Yang Wang leads Simpson Thacher's China M&A/PE team from Beijing, advising private equity sponsors and multinational corporations on complex cross-border transactions. Yang’s practice spans three core areas: leveraged buyouts and private equity investments for leading global and Asia-based sponsors, including Apax, Blackstone, Hillhouse, KKR, Macquarie, PAG, Primavera and Warburg Pincus; strategic investments and corporate finance transactions for corporate clients, including Alibaba, Ant, ByteDance, Joyy, Pony.ai, TAL Education, Xpeng and Zeekr; and outbound investment transactions for China-based clients, including ChemChina, China Gold, China Railway, Chinalco and Zoomlion. Yang has been credited with at least one “Deal of the Year” every year in the past decade by various publications and agencies.

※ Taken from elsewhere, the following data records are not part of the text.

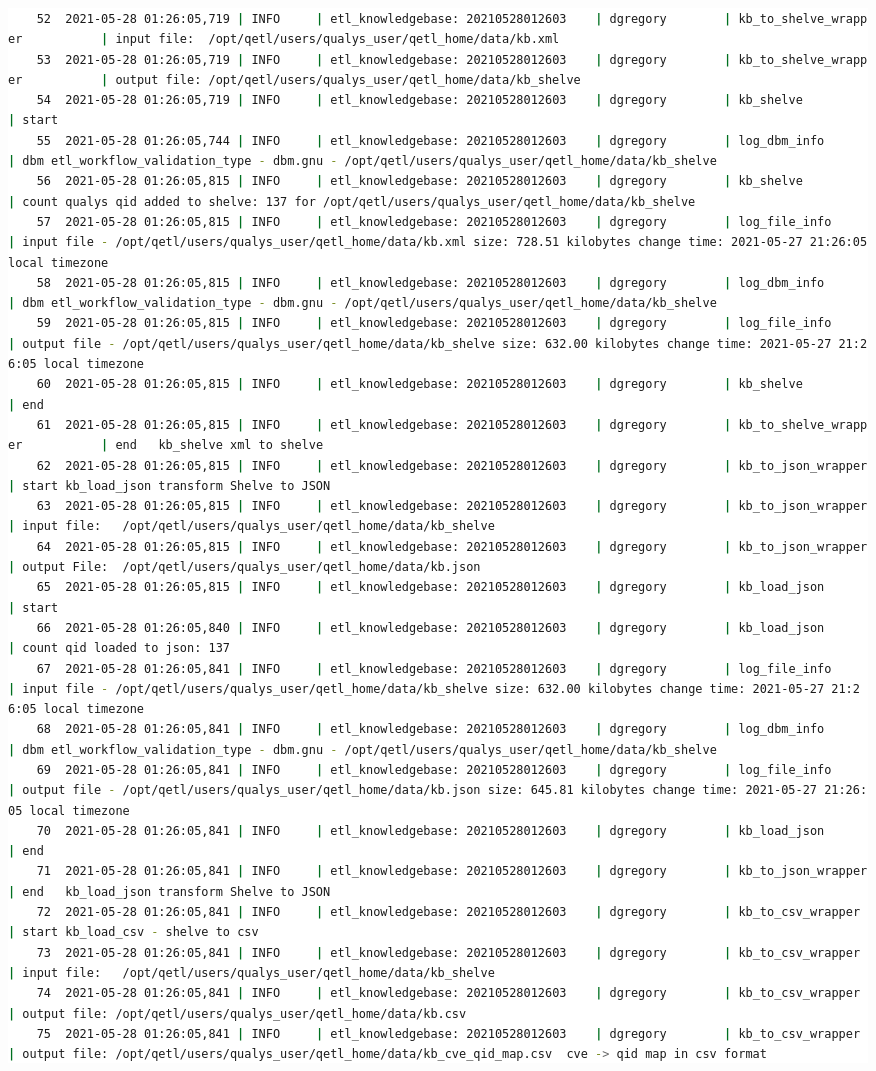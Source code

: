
 ```bash
    52	2021-05-28 01:26:05,719 | INFO     | etl_knowledgebase: 20210528012603    | dgregory        | kb_to_shelve_wrapper           | input file:  /opt/qetl/users/qualys_user/qetl_home/data/kb.xml
    53	2021-05-28 01:26:05,719 | INFO     | etl_knowledgebase: 20210528012603    | dgregory        | kb_to_shelve_wrapper           | output file: /opt/qetl/users/qualys_user/qetl_home/data/kb_shelve
    54	2021-05-28 01:26:05,719 | INFO     | etl_knowledgebase: 20210528012603    | dgregory        | kb_shelve                           | start
    55	2021-05-28 01:26:05,744 | INFO     | etl_knowledgebase: 20210528012603    | dgregory        | log_dbm_info                        | dbm etl_workflow_validation_type - dbm.gnu - /opt/qetl/users/qualys_user/qetl_home/data/kb_shelve
    56	2021-05-28 01:26:05,815 | INFO     | etl_knowledgebase: 20210528012603    | dgregory        | kb_shelve                           | count qualys qid added to shelve: 137 for /opt/qetl/users/qualys_user/qetl_home/data/kb_shelve
    57	2021-05-28 01:26:05,815 | INFO     | etl_knowledgebase: 20210528012603    | dgregory        | log_file_info                       | input file - /opt/qetl/users/qualys_user/qetl_home/data/kb.xml size: 728.51 kilobytes change time: 2021-05-27 21:26:05 local timezone
    58	2021-05-28 01:26:05,815 | INFO     | etl_knowledgebase: 20210528012603    | dgregory        | log_dbm_info                        | dbm etl_workflow_validation_type - dbm.gnu - /opt/qetl/users/qualys_user/qetl_home/data/kb_shelve
    59	2021-05-28 01:26:05,815 | INFO     | etl_knowledgebase: 20210528012603    | dgregory        | log_file_info                       | output file - /opt/qetl/users/qualys_user/qetl_home/data/kb_shelve size: 632.00 kilobytes change time: 2021-05-27 21:26:05 local timezone
    60	2021-05-28 01:26:05,815 | INFO     | etl_knowledgebase: 20210528012603    | dgregory        | kb_shelve                           | end
    61	2021-05-28 01:26:05,815 | INFO     | etl_knowledgebase: 20210528012603    | dgregory        | kb_to_shelve_wrapper           | end   kb_shelve xml to shelve
    62	2021-05-28 01:26:05,815 | INFO     | etl_knowledgebase: 20210528012603    | dgregory        | kb_to_json_wrapper                  | start kb_load_json transform Shelve to JSON
    63	2021-05-28 01:26:05,815 | INFO     | etl_knowledgebase: 20210528012603    | dgregory        | kb_to_json_wrapper                  | input file:   /opt/qetl/users/qualys_user/qetl_home/data/kb_shelve
    64	2021-05-28 01:26:05,815 | INFO     | etl_knowledgebase: 20210528012603    | dgregory        | kb_to_json_wrapper                  | output File:  /opt/qetl/users/qualys_user/qetl_home/data/kb.json
    65	2021-05-28 01:26:05,815 | INFO     | etl_knowledgebase: 20210528012603    | dgregory        | kb_load_json                             | start
    66	2021-05-28 01:26:05,840 | INFO     | etl_knowledgebase: 20210528012603    | dgregory        | kb_load_json                             | count qid loaded to json: 137
    67	2021-05-28 01:26:05,841 | INFO     | etl_knowledgebase: 20210528012603    | dgregory        | log_file_info                       | input file - /opt/qetl/users/qualys_user/qetl_home/data/kb_shelve size: 632.00 kilobytes change time: 2021-05-27 21:26:05 local timezone
    68	2021-05-28 01:26:05,841 | INFO     | etl_knowledgebase: 20210528012603    | dgregory        | log_dbm_info                        | dbm etl_workflow_validation_type - dbm.gnu - /opt/qetl/users/qualys_user/qetl_home/data/kb_shelve
    69	2021-05-28 01:26:05,841 | INFO     | etl_knowledgebase: 20210528012603    | dgregory        | log_file_info                       | output file - /opt/qetl/users/qualys_user/qetl_home/data/kb.json size: 645.81 kilobytes change time: 2021-05-27 21:26:05 local timezone
    70	2021-05-28 01:26:05,841 | INFO     | etl_knowledgebase: 20210528012603    | dgregory        | kb_load_json                             | end
    71	2021-05-28 01:26:05,841 | INFO     | etl_knowledgebase: 20210528012603    | dgregory        | kb_to_json_wrapper                  | end   kb_load_json transform Shelve to JSON
    72	2021-05-28 01:26:05,841 | INFO     | etl_knowledgebase: 20210528012603    | dgregory        | kb_to_csv_wrapper                   | start kb_load_csv - shelve to csv
    73	2021-05-28 01:26:05,841 | INFO     | etl_knowledgebase: 20210528012603    | dgregory        | kb_to_csv_wrapper                   | input file:   /opt/qetl/users/qualys_user/qetl_home/data/kb_shelve
    74	2021-05-28 01:26:05,841 | INFO     | etl_knowledgebase: 20210528012603    | dgregory        | kb_to_csv_wrapper                   | output file: /opt/qetl/users/qualys_user/qetl_home/data/kb.csv
    75	2021-05-28 01:26:05,841 | INFO     | etl_knowledgebase: 20210528012603    | dgregory        | kb_to_csv_wrapper                   | output file: /opt/qetl/users/qualys_user/qetl_home/data/kb_cve_qid_map.csv  cve -> qid map in csv format
```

Yang has been recognized as a “Band 1” practitioner in Corporate/M&A by Chambers across its Global, Asia-Pacific and Greater China guides, rated as “Highly Regarded” by IFLR1000, and named “Private Equity: Foreign Firms Lawyer of the Year” at the Legal 500 China Awards in both 2024 and 2025. Chambers respondents have called Yang “a super lawyer, hugely commercial, very smart, always calm and completely on it” and “like a firefighter - he has saved me from so many risks and troubles.”
But Yang takes greater pride in what clients say about the team he leads. Legal 500, which rates the STB China M&A/PE team as “Tier 1,” reports that clients have described the team as “a go-to for high-stakes or complex transactions” and highlighted that “despite their past accomplishments and sterling credentials, the team remains highly responsive, adaptable and eager to serve clients.”
Yang received his J.D., magna cum laude, from the University of Michigan Law School, where he was a Clarence Darrow Scholar, an Article Editor of the Michigan Law Review, and a recipient of the Jason L. Honigman Award. Before law school, Yang received a B.A. in Economics (summa cum laude), a B.S. in Mathematics and Computer Science (magna cum laude), and an M.S. in Applied Mathematics, all from the University of Maryland, College Park. He spent four years as a computer engineer writing software in C++, Java and PHP before expropriating those skills to write MGAs, SPAs and SHAs, which he argues should be as functional and no less bug-free.
Outside of his practice, Yang is a member of the Board of Governors of Cranbrook Schools and a founding donor of named scholarships at the University of Michigan Law School, Nanjing University and Amherst College. He speaks English and Mandarin Chinese.